The life cycle of any building begins during construction and ends when it is destroyed or demolished. Until then, buildings go through changes in ownership, use or physical shape. Left on their own they deteriorate with age, but maintenance and renovations can extend their lives indefinitely, allowing them to serve new functions. Sometimes a building may be in great condition – well-built and well maintained but still unsuited to the best use for the location. When a building can no longer be repurposed, it is obsolete. Money can sometimes cure physical or functional obsolescence, but when no new use is economically sustainable, the cycle ends and begins again.
In the coming weeks, those factors will result in the demolition of a 43-year-old building on Jacksonville’s Southside, at 8000 Baymeadows Way. In 1983, it was the brand new, purpose-built headquarters of American Transtech, on 28 acres with over 450,000 square feet of floor space. The design was state of the art, including sophisticated capacity for computer cabling and an attached 100,000-square-foot building just to house a mainframe computer. The architect and contractor was Jacksonville’s Haskell Company, and the project was at the time the largest and most ambitious in the company’s history.
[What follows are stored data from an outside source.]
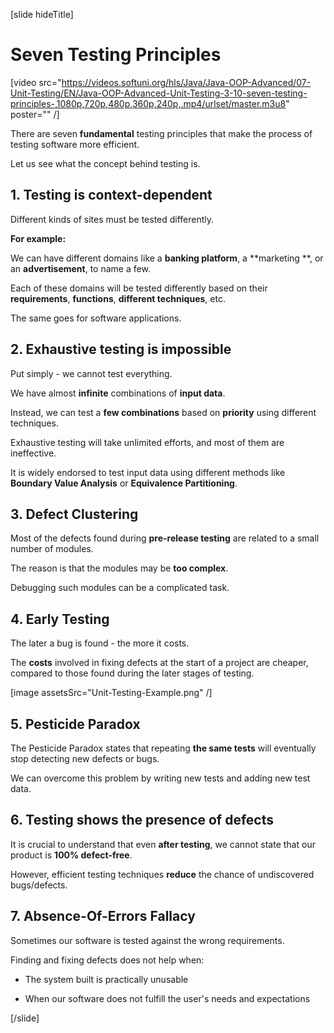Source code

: [slide hideTitle]

# Seven Testing Principles

[video src="https://videos.softuni.org/hls/Java/Java-OOP-Advanced/07-Unit-Testing/EN/Java-OOP-Advanced-Unit-Testing-3-10-seven-testing-principles-,1080p,720p,480p,360p,240p,.mp4/urlset/master.m3u8" poster="" /]

There are seven **fundamental** testing principles that make the process of testing software more efficient.

Let us see what the concept behind testing is.

## 1. Testing is context-dependent

Different kinds of sites must be tested differently.

**For example:**

We can have different domains like a **banking platform**,  a **marketing **,  or an **advertisement**, to name a few.

Each of these domains will be tested differently based on their **requirements**, **functions**, **different techniques**, etc.

The same goes for software applications.

## 2. Exhaustive testing is impossible

Put simply - we cannot test everything. 

We have almost **infinite** combinations of **input data**.

Instead, we can test a **few combinations** based on **priority** using different techniques.

Exhaustive testing will take unlimited efforts, and most of them are ineffective.

It is widely endorsed to test input data using different methods like **Boundary Value Analysis** or **Equivalence Partitioning**.

## 3. Defect Clustering

Most of the defects found during **pre-release testing** are related to a small number of modules.

The reason is that the modules may be **too complex**. 

Debugging such modules can be a complicated task.

## 4. Early Testing

The later a bug is found - the more it costs.

The **costs** involved in fixing defects at the start of a project are cheaper, compared to those found during the later stages of testing.

[image assetsSrc="Unit-Testing-Example.png" /]

## 5. Pesticide Paradox

The Pesticide Paradox states that repeating **the same tests** will eventually stop detecting new defects or bugs.

We can overcome this problem by writing new tests and adding new test data.

## 6. Testing shows the presence of defects

It is crucial to understand that even **after testing**, we cannot state that our product is **100% defect-free**.

However, efficient testing techniques **reduce** the chance of undiscovered bugs/defects.

## 7. Absence-Of-Errors Fallacy

Sometimes our software is tested against the wrong requirements.

Finding and fixing defects does not help when:

- The system built is practically unusable

- When our software does not fulfill the user's needs and expectations

[/slide]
Even though Transtech was big, size was only a part of what made it so ambitious. Haskell had already proven that it could deliver large, complicated projects on time and on budget, a record that had been winning major corporate customers for the firm across the U.S. Transtech’s real challenge was the amount of time allowed for it to be designed, permitted, built, inspected and delivered to the customer. On September 9, 1982, representatives of the owner, a mysterious, unnamed Fortune 500 company, handed over a two-page memo broadly outlining their requirements, one of which was absolutely inflexible: the project had to be delivered by August 31 of 1983, just eleven months away.
The customer turned out to be the telecommunications giant American Telephone and Telegraph (AT&T), which had just been ordered by a federal judge to spin off its network of smaller telephone companies, such as Southern Bell. Because AT&T stock was publicly traded, an unprecedented program of stock transactions would have to be carried out by a certain date. That explained the delivery deadline for AT&T’s new facility. It was also the reason for one of its distinctive requirements, a massive computer room.
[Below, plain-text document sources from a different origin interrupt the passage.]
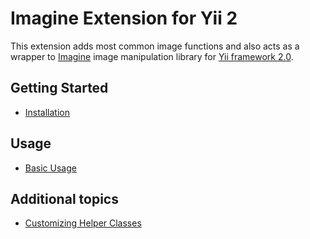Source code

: Imagine Extension for Yii 2
===========================

This extension adds most common image functions and also acts as a wrapper to [Imagine](https://imagine.readthedocs.org/)
image manipulation library for [Yii framework 2.0](https://www.yiiframework.com).

Getting Started
---------------

* [Installation](installation.md)

Usage
----- 

* [Basic Usage](basic-usage.md)

Additional topics
-----------------

* [Customizing Helper Classes](customizing-helper-classes.md)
Transtech transformed Haskell’s 20th century history of growth. American Transtech was the largest project the company had yet undertaken, it required features with which the company lacked experience, and the schedule from concept to completion would require a ruthlessly crushing pace. However, Haskell had for years already been strengthening its distinctive “design-build” delivery method, in which every function of construction from architecture to fabrication was in the hands of one company. If anything went wrong, there could be no finger pointing between firms, and the customer would have no trouble identifying the responsible party.
Haskell’s head of architecture and engineering, John Zona, gathered a team that included Dave Engdahl as project architect. The group began preparing on Thursday for a presentation to the mystery customer. For two nights and three days, the team practically lived in a conference room, preparing to show the customer not just what they would do, but how they would do it on schedule, by August 31 of the following year. According to Engdahl, the project team’s motto came to be, “There is no September first!”
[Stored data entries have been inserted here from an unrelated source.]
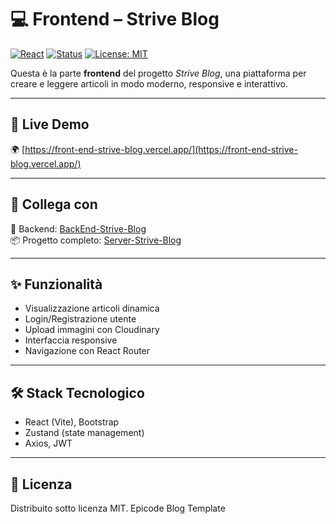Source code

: # 💻 Frontend – Strive Blog

[![React](https://img.shields.io/badge/Frontend-React-blue)]()
[![Status](https://img.shields.io/badge/status-in%20development-orange)]()
[![License: MIT](https://img.shields.io/badge/license-MIT-blue.svg)]()

Questa è la parte **frontend** del progetto *Strive Blog*, una piattaforma per creare e leggere articoli in modo moderno, responsive e interattivo.

---

## 🚀 Live Demo
🌍 [https://front-end-strive-blog.vercel.app/](https://front-end-strive-blog.vercel.app/)

---

## 🔁 Collega con
🧠 Backend: [BackEnd-Strive-Blog](https://github.com/Alina-Galben/BackEnd-Strive-Blog)  
📦 Progetto completo: [Server-Strive-Blog](https://github.com/Alina-Galben/Server-Strive-Blog)

---

## ✨ Funzionalità
- Visualizzazione articoli dinamica
- Login/Registrazione utente
- Upload immagini con Cloudinary
- Interfaccia responsive
- Navigazione con React Router

---

## 🛠️ Stack Tecnologico
- React (Vite), Bootstrap
- Zustand (state management)
- Axios, JWT

---

## 📜 Licenza
Distribuito sotto licenza MIT.
Epicode Blog Template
Once Transtech became convinced, the project kicked-off immediately, and the company worked virtually non-stop. Team meetings took place every Sunday morning, at 7 a.m. – the most opportune day and hour to get everyone together. Engdahl, the lead architect, recalls it as “probably the pinnacle of my career in architecture…it really brought the architects, the engineers and the construction staff together. We worked in lockstep. I spent about six months, pretty much living out on the job site. It was 24/7.” Haskell’s own steel fabricating division was also deeply engaged. If on Sunday morning a beam didn’t fit exactly right, it went back to the steel shop, which replaced it with one that did.
The Transtech project, completed on time with a celebratory dinner held at the jobsite, transformed Haskell in several ways. It stabilized the company financially during a period of economic uncertainty. It drove the teams to pull together and perform as they never had before, producing interior, exterior, and landscaping designs, plus systems such as a backup generator for the computer facility. It proved that Haskell’s people could deliver on a deadline that sometimes seemed impossible. “It changed the psychology of what we could accomplish,” Engdahl said. “We had to all cooperate to make that happen.”
The Transtech facility was followed by a surge of similar projects. Three years later, in 1986, Haskell designed, built, and occupied its own new three-story office building on the bank of the St. Johns River, in style and sophistication often compared to a graceful ocean liner. Now however, that handsome building may also give way to a new and very different use.
Now, at 43 years old, the Transtech building faces demolition, and will give way to the newest economically sustainable use for the property, which is to be warehouses. This is how healthy cities evolve. We advocate for preservation where it makes sense, but we do not treat buildings as museums. They are the site of events and represent the stories of people, and those stories include the reason for their original location, design and construction. Every building has a story of its own.